▸ WHAT YOU HAVE TO DO:
From the listing below, work out how many lines contain "HomeView"; the answer is that number and nothing more.

Content starts

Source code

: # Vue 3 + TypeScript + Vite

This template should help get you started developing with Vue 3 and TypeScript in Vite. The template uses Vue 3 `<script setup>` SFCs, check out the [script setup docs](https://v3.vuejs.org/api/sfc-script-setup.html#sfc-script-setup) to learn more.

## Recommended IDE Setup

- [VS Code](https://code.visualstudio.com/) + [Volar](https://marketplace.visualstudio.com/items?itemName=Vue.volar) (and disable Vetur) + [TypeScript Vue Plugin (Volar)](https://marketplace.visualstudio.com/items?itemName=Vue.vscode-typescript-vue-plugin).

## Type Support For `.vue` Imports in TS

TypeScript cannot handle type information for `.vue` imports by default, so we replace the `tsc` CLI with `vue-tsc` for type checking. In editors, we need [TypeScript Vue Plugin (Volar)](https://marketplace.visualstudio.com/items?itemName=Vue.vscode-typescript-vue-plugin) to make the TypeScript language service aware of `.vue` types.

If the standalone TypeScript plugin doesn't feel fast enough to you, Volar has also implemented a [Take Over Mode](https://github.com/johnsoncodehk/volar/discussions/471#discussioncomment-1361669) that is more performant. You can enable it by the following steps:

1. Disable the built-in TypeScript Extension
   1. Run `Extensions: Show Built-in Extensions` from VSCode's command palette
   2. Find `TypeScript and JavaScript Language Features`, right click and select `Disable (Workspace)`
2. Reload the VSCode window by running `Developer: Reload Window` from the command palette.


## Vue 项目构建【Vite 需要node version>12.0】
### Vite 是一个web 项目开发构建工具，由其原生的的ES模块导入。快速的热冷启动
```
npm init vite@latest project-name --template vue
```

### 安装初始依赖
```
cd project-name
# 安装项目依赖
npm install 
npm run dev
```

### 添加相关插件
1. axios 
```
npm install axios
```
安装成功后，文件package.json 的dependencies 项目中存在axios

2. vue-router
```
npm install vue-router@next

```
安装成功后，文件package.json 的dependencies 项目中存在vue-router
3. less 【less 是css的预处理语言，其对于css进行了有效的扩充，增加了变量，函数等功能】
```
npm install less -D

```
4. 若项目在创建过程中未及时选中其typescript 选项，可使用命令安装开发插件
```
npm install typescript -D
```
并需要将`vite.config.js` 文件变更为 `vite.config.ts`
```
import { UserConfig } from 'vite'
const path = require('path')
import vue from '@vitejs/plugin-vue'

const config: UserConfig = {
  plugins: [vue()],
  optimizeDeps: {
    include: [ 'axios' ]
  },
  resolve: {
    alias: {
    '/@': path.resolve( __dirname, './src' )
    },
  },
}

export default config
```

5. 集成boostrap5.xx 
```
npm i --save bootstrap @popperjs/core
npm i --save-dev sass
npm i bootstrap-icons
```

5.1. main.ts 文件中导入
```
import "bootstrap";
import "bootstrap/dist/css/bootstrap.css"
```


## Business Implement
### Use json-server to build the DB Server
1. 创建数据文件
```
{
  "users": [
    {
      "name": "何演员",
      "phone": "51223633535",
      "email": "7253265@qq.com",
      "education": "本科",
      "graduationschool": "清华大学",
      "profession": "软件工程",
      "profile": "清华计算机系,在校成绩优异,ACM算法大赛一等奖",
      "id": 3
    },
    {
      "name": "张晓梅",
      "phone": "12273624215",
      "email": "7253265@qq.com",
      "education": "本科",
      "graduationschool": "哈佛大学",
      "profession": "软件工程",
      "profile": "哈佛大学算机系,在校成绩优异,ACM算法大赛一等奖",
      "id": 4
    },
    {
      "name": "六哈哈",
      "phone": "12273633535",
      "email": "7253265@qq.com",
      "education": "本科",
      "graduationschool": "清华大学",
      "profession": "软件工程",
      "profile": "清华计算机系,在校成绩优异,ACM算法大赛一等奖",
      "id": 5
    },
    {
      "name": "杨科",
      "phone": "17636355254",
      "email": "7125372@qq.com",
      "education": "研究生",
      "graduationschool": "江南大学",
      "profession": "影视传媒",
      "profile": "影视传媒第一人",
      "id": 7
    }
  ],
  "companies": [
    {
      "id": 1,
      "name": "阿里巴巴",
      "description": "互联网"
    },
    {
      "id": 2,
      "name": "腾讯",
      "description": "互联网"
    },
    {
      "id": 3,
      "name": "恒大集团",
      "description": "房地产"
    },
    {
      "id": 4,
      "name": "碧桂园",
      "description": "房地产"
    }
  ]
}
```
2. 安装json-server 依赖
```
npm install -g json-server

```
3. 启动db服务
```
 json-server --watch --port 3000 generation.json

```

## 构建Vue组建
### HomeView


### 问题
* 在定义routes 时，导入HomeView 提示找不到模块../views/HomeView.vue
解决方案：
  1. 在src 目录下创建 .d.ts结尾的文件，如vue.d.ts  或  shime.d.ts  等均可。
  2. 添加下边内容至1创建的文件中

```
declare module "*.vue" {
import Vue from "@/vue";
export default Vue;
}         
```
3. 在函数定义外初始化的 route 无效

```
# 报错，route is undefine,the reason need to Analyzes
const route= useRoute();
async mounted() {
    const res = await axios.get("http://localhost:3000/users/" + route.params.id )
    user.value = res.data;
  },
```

Content ends

▸ RESPONSE BELOW:
2